─── Material for the task ───

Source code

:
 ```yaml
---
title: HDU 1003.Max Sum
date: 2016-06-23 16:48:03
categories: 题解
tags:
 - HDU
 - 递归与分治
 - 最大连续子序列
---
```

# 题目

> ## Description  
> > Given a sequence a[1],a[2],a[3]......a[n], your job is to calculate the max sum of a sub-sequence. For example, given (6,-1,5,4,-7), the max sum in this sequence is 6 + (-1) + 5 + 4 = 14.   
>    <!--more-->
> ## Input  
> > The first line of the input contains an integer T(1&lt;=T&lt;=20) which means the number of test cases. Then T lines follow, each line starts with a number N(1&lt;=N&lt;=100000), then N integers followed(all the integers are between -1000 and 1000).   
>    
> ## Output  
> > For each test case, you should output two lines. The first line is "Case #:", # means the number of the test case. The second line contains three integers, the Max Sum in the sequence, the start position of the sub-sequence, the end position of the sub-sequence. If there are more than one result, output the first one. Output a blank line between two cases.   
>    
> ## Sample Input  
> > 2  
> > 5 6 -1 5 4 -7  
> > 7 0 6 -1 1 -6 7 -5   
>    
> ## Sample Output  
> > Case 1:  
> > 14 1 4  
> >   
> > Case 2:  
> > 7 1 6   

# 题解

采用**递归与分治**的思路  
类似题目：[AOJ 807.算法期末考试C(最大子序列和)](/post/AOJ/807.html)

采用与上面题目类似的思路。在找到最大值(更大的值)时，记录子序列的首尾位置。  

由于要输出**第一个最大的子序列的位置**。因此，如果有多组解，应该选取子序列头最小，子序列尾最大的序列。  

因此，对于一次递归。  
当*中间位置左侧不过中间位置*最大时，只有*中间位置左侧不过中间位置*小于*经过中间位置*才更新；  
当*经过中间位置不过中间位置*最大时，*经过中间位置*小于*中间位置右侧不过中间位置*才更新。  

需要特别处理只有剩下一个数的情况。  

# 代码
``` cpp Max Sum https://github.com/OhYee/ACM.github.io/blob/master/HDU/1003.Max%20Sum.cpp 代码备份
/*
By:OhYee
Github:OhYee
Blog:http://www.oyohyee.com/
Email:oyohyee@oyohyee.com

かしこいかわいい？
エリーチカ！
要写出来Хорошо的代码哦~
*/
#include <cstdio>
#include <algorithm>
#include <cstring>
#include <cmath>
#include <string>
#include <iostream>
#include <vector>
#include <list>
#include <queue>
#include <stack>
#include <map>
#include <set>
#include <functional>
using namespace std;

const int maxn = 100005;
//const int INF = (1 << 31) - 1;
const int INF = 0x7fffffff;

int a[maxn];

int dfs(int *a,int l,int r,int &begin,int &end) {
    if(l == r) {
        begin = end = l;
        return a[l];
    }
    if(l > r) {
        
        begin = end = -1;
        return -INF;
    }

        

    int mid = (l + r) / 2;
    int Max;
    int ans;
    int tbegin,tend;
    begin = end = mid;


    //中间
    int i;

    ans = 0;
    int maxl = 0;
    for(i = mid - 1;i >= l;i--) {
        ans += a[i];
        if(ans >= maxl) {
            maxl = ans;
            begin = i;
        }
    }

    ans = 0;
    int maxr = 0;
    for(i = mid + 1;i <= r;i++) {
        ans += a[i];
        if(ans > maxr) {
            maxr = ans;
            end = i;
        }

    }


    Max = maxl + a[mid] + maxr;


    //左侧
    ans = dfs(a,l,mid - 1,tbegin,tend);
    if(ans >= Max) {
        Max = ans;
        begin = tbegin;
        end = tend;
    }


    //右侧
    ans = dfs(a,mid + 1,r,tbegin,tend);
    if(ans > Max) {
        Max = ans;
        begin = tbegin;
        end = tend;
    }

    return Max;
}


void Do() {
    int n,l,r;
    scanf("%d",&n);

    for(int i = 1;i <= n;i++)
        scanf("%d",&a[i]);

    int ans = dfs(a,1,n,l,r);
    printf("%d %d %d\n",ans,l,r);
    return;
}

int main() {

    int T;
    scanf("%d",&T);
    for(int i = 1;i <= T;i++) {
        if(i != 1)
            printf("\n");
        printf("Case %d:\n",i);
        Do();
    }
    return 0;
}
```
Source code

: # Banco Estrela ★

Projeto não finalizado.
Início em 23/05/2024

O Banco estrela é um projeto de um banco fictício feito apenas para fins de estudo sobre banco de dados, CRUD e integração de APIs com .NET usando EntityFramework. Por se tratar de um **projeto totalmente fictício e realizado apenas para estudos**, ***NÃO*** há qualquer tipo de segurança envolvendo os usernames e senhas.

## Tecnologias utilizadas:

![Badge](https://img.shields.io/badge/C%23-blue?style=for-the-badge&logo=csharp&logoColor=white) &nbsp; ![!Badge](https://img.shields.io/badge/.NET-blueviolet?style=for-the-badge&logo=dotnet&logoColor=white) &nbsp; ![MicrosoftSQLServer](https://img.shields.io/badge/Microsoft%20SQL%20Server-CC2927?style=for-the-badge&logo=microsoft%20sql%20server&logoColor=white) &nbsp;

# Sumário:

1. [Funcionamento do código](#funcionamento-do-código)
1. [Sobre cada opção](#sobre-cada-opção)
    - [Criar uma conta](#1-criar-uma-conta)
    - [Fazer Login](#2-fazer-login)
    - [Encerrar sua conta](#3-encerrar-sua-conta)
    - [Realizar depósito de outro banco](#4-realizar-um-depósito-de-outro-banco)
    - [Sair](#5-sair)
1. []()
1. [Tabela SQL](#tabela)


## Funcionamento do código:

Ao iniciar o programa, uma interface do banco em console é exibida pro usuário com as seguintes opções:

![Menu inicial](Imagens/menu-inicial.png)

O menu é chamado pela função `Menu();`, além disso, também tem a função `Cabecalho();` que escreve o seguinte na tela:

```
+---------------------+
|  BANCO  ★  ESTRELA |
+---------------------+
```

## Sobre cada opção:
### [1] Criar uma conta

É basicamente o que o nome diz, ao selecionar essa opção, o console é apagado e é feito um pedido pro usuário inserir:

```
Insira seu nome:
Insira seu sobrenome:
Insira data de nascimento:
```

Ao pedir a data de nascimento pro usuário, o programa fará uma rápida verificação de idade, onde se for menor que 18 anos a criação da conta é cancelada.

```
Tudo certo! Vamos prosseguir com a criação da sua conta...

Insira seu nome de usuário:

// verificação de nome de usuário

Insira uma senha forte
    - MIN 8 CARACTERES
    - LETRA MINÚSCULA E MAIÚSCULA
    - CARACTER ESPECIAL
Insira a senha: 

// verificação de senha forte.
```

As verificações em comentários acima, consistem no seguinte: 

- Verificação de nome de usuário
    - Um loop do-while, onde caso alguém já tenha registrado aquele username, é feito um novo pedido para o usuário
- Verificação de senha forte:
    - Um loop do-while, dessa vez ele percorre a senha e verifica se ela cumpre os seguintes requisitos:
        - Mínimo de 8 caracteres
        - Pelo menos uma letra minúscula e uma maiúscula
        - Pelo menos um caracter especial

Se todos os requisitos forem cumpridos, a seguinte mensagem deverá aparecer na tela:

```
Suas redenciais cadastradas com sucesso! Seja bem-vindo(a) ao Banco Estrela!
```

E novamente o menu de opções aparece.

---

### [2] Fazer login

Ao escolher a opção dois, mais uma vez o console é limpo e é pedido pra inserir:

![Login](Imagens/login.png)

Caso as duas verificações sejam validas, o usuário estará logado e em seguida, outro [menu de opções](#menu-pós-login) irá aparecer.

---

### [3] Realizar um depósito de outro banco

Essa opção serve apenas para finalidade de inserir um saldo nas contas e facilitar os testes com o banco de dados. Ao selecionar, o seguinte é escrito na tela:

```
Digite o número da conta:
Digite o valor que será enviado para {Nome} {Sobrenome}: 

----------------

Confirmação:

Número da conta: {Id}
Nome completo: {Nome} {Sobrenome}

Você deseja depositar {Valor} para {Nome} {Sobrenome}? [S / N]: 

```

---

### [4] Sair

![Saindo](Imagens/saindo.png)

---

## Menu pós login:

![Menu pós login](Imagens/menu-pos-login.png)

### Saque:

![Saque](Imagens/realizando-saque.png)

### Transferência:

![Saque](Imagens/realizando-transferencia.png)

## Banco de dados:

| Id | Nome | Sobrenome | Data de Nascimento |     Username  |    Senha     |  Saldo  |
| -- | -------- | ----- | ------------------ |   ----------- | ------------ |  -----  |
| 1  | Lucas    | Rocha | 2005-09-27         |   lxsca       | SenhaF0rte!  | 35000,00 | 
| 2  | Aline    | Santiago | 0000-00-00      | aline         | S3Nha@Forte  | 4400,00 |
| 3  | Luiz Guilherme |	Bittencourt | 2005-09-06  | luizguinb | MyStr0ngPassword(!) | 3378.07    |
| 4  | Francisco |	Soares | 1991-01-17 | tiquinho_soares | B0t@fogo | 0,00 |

───

- _What is expected_: Search the records for the string "programa" and report each line that has it.

- _Result of this exercise_:
Ao iniciar o programa, uma interface do banco em console é exibida pro usuário com as seguintes opções:
Ao pedir a data de nascimento pro usuário, o programa fará uma rápida verificação de idade, onde se for menor que 18 anos a criação da conta é cancelada.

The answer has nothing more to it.